Get those two things dealt with and out of the way, and we can start working on the rest of the mess the Feds have created.
ARE WE BETTER OFF NOW AFTER HAVA?
Holt revised could look something like this:
1) The Help America Vote Act is amended to suspend all January 2006 deadlines pending full investigation and resolution thereof of monies distributed by the EAC and spent by the States for electronic and computerized voting equipment, including an investigation of the suitability of that equipment for our national elections and the suitability of the corresponding agreements made between vendors of that equipment and their purchasers, when such agreements should appropriately reflect minimum national security protocols.
2) The Department of Justice will cease all activities relating to enforcement of the Help America Vote Act unless such activities are related to #1 above.
3) No voting machine or device shall be used in any election unless it reads the voter's choice on a paper ballot, which has been marked with the human hand, or for persons with disabilities, with an assistive marking device, in a manner that is verifiable to the voter.
4) A paper ballot is defined as the original printed ballot that displays all the voter options and which, with exceptions made as defined above for persons with disabilities, is marked by the human hand to reflect the voter's choices.

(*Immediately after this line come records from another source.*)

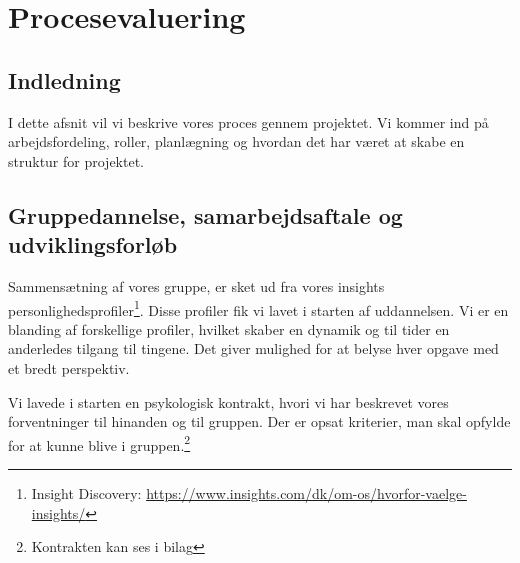 % 

% 

% 

% 

% 

\chapter{Procesevaluering}
\label{cha:procesevaluering}

\section{Indledning}
\label{sec:indledning}

I dette afsnit vil vi beskrive vores proces gennem projektet. Vi kommer ind på arbejdsfordeling, roller, planlægning og hvordan det har været at skabe en struktur for projektet.

\section{Gruppedannelse, samarbejdsaftale og udviklingsforløb}
\label{sec:gruppe-dannelse:-}

Sammensætning af vores gruppe, er sket ud fra vores insights personlighedsprofiler\footnote{Insight Discovery: \url{https://www.insights.com/dk/om-os/hvorfor-vaelge-insights/}}. Disse profiler fik vi lavet i starten af uddannelsen. Vi er en blanding af forskellige profiler, hvilket skaber en dynamik og til tider en anderledes tilgang til tingene. Det giver mulighed for at belyse hver opgave med et bredt perspektiv.  


Vi lavede i starten en psykologisk kontrakt, hvori vi har beskrevet vores forventninger til hinanden og til gruppen. Der er opsat kriterier, man skal opfylde for at kunne blive i gruppen.\footnote{Kontrakten kan ses i bilag} %


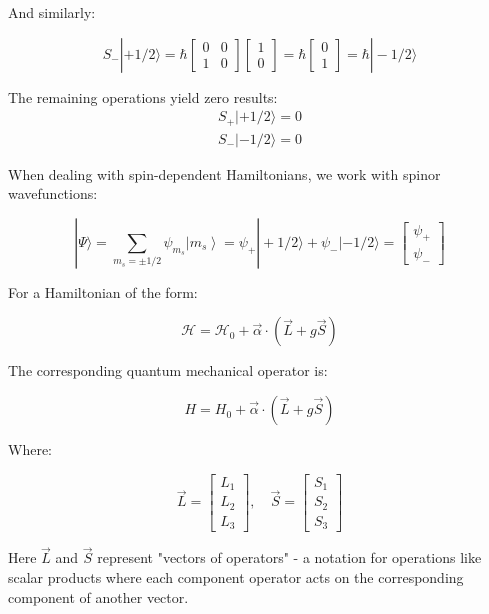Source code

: \documentclass[italian]{HKNdocument}
\begin{document}
And similarly:

\[
S_{-}|+1/2\rangle=\hbar\left[\begin{array}{ll}
0 & 0  \\
1 & 0
\end{array}\right]\left[\begin{array}{l}
1 \\
0
\end{array}\right]=\hbar\left[\begin{array}{l}
0 \\
1
\end{array}\right]=\hbar|-1/2\rangle
\]


The remaining operations yield zero results:
\begin{align}
S_+|+1/2\rangle = 0\\
S_-|-1/2\rangle = 0
\end{align}

When dealing with spin-dependent Hamiltonians, we work with spinor wavefunctions:

\[
|\Psi\rangle=\sum_{m_{s}= \pm 1/2} \psi_{m_{s}}\left|m_{s}\right\rangle=\psi_{+}|+1/2\rangle+\psi_{-}|-1/2\rangle=\left[\begin{array}{l}
\psi_{+}  \\
\psi_{-}
\end{array}\right]
\]

For a Hamiltonian of the form:

\begin{equation}
\mathcal{H}=\mathcal{H}_{0}+\vec{\alpha} \cdot(\vec{L}+g \vec{S})
\end{equation}

The corresponding quantum mechanical operator is:

\begin{equation}
H=H_{0}+\vec{\alpha} \cdot(\vec{L}+g \vec{S})
\end{equation}

Where:

\[
\vec{L}=\left[\begin{array}{l}
L_{1}  \\
L_{2} \\
L_{3}
\end{array}\right], \quad \vec{S}=\left[\begin{array}{l}
S_{1} \\
S_{2} \\
S_{3}
\end{array}\right]
\]

Here $\vec{L}$ and $\vec{S}$ represent "vectors of operators" - a notation for operations like scalar products where each component operator acts on the corresponding component of another vector.
\end{document}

5) In recounts, when counting the ballots, the [insert title of state or local official responsible for recounts] shall visually inspect each ballot. No mechanical, optical, or electronic device shall be used for the counting of ballots.
What's wrong with the Holt Bill in three easy bullets
Common Cause, MoveOn.org, TrueMajority, VerifiedVoting.org, and many other large election reform groups are pushing - and pushing hard - for passage of HR550 (the Holt Bill), national legislation aimed to amend the Help America Vote Act. The bill is being sold as a way to put "auditable paper trails" into national law. Sounds like a great idea. But many activists disagree with the approach to support "paper trails" that might be audited when what we want are real paper ballots that are - not might be - counted.

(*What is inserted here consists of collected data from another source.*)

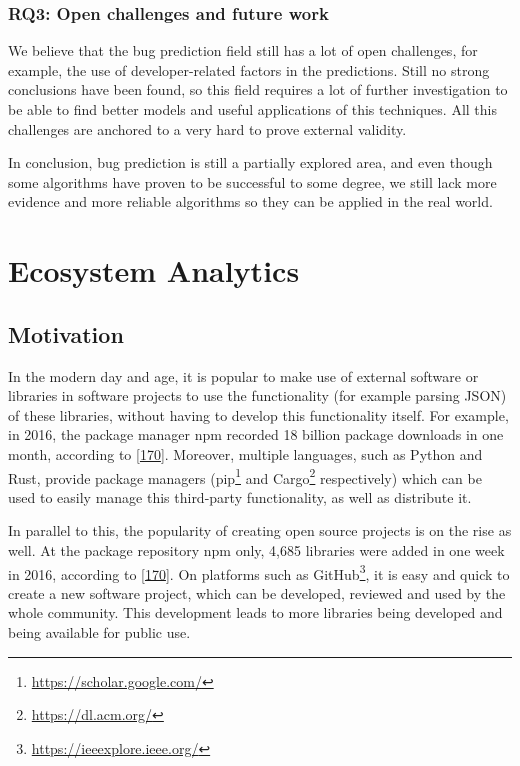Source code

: \documentclass[]{book}
\let\rmarkdownfootnote\footnote%
\def\footnote{\protect\rmarkdownfootnote}
\begin{document}
\subsection{RQ3: Open challenges and future
work}\label{rq3-open-challenges-and-future-work}

We believe that the bug prediction field still has a lot of open
challenges, for example, the use of developer-related factors in the
predictions. Still no strong conclusions have been found, so this field
requires a lot of further investigation to be able to find better models
and useful applications of this techniques. All this challenges are
anchored to a very hard to prove external validity.

In conclusion, bug prediction is still a partially explored area, and
even though some algorithms have proven to be successful to some degree,
we still lack more evidence and more reliable algorithms so they can be
applied in the real world.

\chapter{Ecosystem Analytics}\label{ecosystem-analytics}

\section{Motivation}\label{motivation-3}

In the modern day and age, it is popular to make use of external
software or libraries in software projects to use the functionality (for
example parsing JSON) of these libraries, without having to develop this
functionality itself. For example, in 2016, the package manager npm
recorded 18 billion package downloads in one month, according to
{[}\protect\hyperlink{ref-Linux2016}{170}{]}. Moreover, multiple
languages, such as Python and Rust, provide package managers
(pip\footnote{\url{https://scholar.google.com/}} and Cargo\footnote{\url{https://dl.acm.org/}}
respectively) which can be used to easily manage this third-party
functionality, as well as distribute it.

In parallel to this, the popularity of creating open source projects is
on the rise as well. At the package repository npm only, 4,685 libraries
were added in one week in 2016, according to
{[}\protect\hyperlink{ref-Linux2016}{170}{]}. On platforms such as
GitHub\footnote{\url{https://ieeexplore.ieee.org/}}, it is easy and
quick to create a new software project, which can be developed, reviewed
and used by the whole community. This development leads to more
libraries being developed and being available for public use.
\end{document}
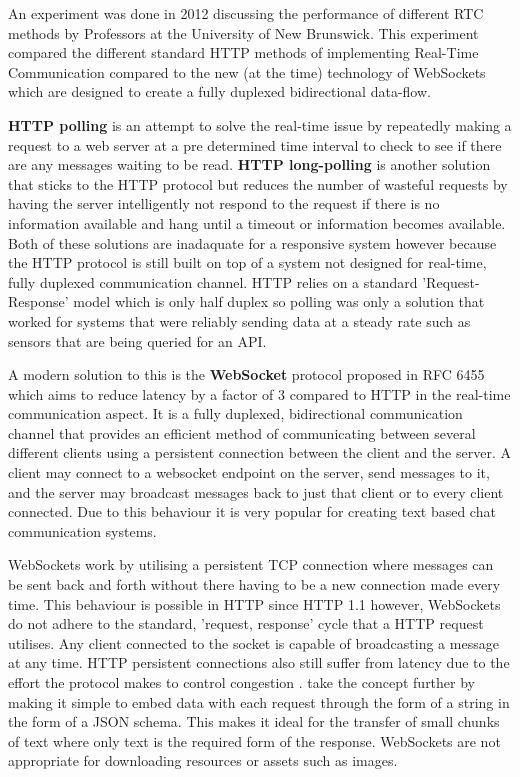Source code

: An experiment was done in 2012 discussing the performance of different RTC methods by Professors at the University of New Brunswick\cite{websocket}. This experiment compared the different standard HTTP methods of implementing Real-Time Communication compared to the new (at the time) technology of WebSockets which are designed to create a fully duplexed bidirectional data-flow.

\textbf{HTTP polling} is an attempt to solve the real-time issue by repeatedly making a request to a web server at a pre determined time interval to check to see if there are any messages waiting to be read.  \textbf{HTTP long-polling} is another solution that sticks to the HTTP protocol but reduces the number of wasteful requests by having the server intelligently not respond to the request if there is no information available and hang until a timeout or information becomes available. Both of these solutions are inadaquate for a responsive system however because the HTTP protocol is still built on top of a system not designed for real-time, fully duplexed communication channel. HTTP relies on a standard 'Request-Response' model which is only half duplex so polling was only a solution that worked for systems that were reliably sending data at a steady rate such as sensors that are being queried for an API.

A modern solution to this is the \textbf{WebSocket} protocol proposed in RFC 6455 \cite{wsrfc} which aims to reduce latency by a factor of 3 compared to HTTP in the real-time communication aspect. It is a fully duplexed, bidirectional communication channel that provides an efficient method of communicating between several different clients using a persistent connection between the client and the server. A client may connect to a websocket endpoint on the server, send messages to it, and the server may broadcast messages back to just that client or to every client connected. Due to this behaviour it is very popular for creating text based chat communication systems.

WebSockets work by utilising a persistent TCP connection where messages can be sent back and forth without there having to be a new connection made every time. This behaviour is possible in HTTP since HTTP 1.1 however, WebSockets do not adhere to the standard, 'request, response' cycle that a HTTP request utilises. Any client connected to the socket is capable of broadcasting a message at any time. HTTP persistent connections also still suffer from latency due to the effort the protocol makes to control congestion \cite{httpvsws}. take the concept further by making it simple to embed data with each request through the form of a string in the form of a JSON schema. This makes it ideal for the transfer of small chunks of text where only text is the required form of the response. WebSockets are not appropriate for downloading resources or assets such as images.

The other problem with HR550 is that it is about much more than paper trails. Read below the dangerous details that the groups pushing for passage of HR550 "as written" aren't talking about.

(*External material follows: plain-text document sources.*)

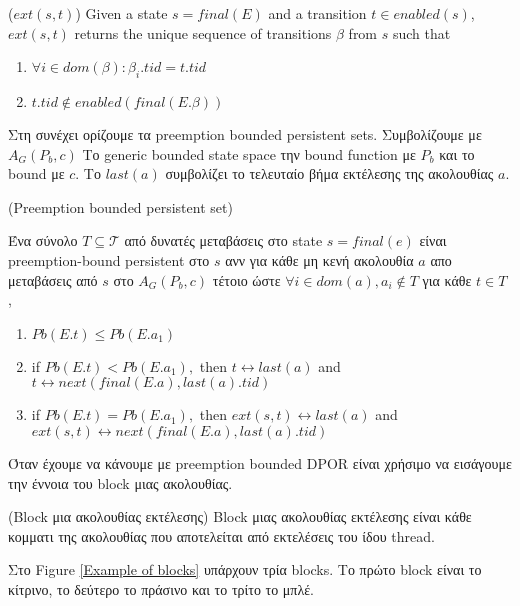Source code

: \begin{definition}{($ext(s,t)$)}
    Given a state $s = final(E)$ and a transition $t \in enabled(s)$,
    $ext(s,t)$ returns the unique sequence of transitions $\beta$ from $s$
    such that
    \begin{enumerate}
        \item $\forall i \in dom(\beta): \beta_i.tid = t.tid$
        \item $t.tid \notin enabled(final(E.\beta))$
    \end{enumerate}
\end{definition}

Στη συνέχει ορίζουμε τα preemption bounded persistent sets. Συμβολίζουμε με $A_G(P_b,c)$ Το generic 
bounded state space την  bound function με $P_b$ και το bound με $c$. Το $last(a)$ συμβολίζει το τελευταίο βήμα εκτέλεσης της ακολουθίας $a$.

\begin{definition}{(Preemption bounded persistent set)}

Ένα σύνολο $T \subseteq \mathcal{T}$ από δυνατές μεταβάσεις στο state $s=final(e)$
είναι preemption-bound persistent στο $s$ ανν για κάθε μη κενή ακολουθία
$a$ απο μεταβάσεις από $s$ στο $A_G(P_b,c)$ τέτοιο ώστε 
$\forall i \in dom(a), a_i \notin T$ για κάθε $t \in T$ ,

\begin{enumerate}
\item $Pb(E.t) \leq Pb(E.a_1)$
\item if $Pb(E.t)<Pb(E.a_{1}) ,$ then $t \leftrightarrow last(a)$ and $t \leftrightarrow  next(final(E.a), last(a).tid)$
\item if $Pb(E.t)=Pb(E.a_{1}),$ then $ext(s,t) \leftrightarrow last(a)$ and $ext(s,t) \leftrightarrow next(final(E.a), last(a).tid)$
\end{enumerate}

\end{definition}

Όταν έχουμε να κάνουμε με preemption bounded DPOR είναι χρήσιμο να εισάγουμε την έννοια του block μιας ακολουθίας.

\begin{definition}{(Block μια ακολουθίας εκτέλεσης)}
    Block μιας ακολουθίας εκτέλεσης είναι κάθε κομματι της ακολουθίας που αποτελείται από εκτελέσεις του ίδου thread.
\end{definition}

Στο Figure \ref{Example of blocks} υπάρχουν τρία blocks. Το πρώτο block είναι το κίτρινο, το δεύτερο το πράσινο και το τρίτο το μπλέ.

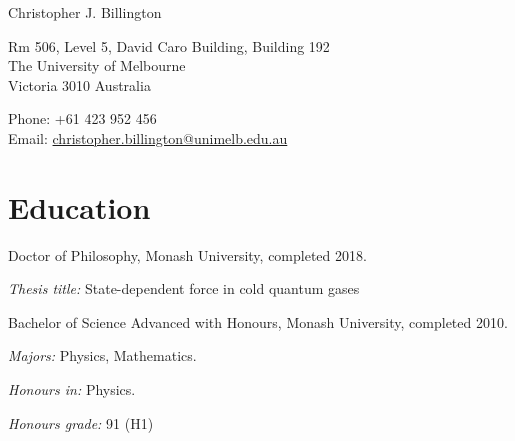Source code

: \documentclass[10pt,a4paper]{article}
\def\name{Christopher J. Billington}
\renewenvironment{itemize}{
  \begin{list}{}{
    \setlength{\leftmargin}{1.5em}
    \setlength{\itemsep}{0.25em}
    \setlength{\parskip}{0pt}
    \setlength{\parsep}{0.25em}
  }
}{
  \end{list}
}
\begin{document}
{\huge \name}

\bigskip

\begin{minipage}[t]{0.5\textwidth}
  Rm 506, Level 5, David Caro Building, Building 192 \\
  The University of Melbourne \\
  Victoria 3010 Australia \\
\end{minipage}
\begin{minipage}[t]{0.5\textwidth}
  Phone: +61 423 952 456 \\
  Email: \href{mailto:christopher.billington@unimelb.edu.au}{christopher.billington@unimelb.edu.au} \\
\end{minipage}

\section*{Education}

\begin{itemize}

  \item Doctor of Philosophy, Monash University, completed 2018.
    \begin{itemize}
    \item \textit{Thesis title:}
      State-dependent force in cold quantum gases
    \end{itemize}
    
  \item Bachelor of Science Advanced with Honours, Monash University, completed 2010.
    \begin{itemize}
    \item \textit{Majors:}
      Physics, Mathematics.
    \item \textit{Honours in:}
      Physics.
    \item \textit{Honours grade:} 91 (\textsc{H}1)
    \end{itemize}
    
  
\end{itemize}
\end{document}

The democratic processes of the American Republic are based on decentralized power. Centralized power led to the American Revolution. Centralized power is the antithesis to a government of the people, by the people, and for the people.
1. Centralization of Executive Power—White House Control over Counting the Votes: HR550 extends beyond the existing expiry date the power and authority of the Election Assistance Commission (EAC), establishing a Presidential Commission authorized to control the counting of votes in every election--federal, state,and local--in the nation.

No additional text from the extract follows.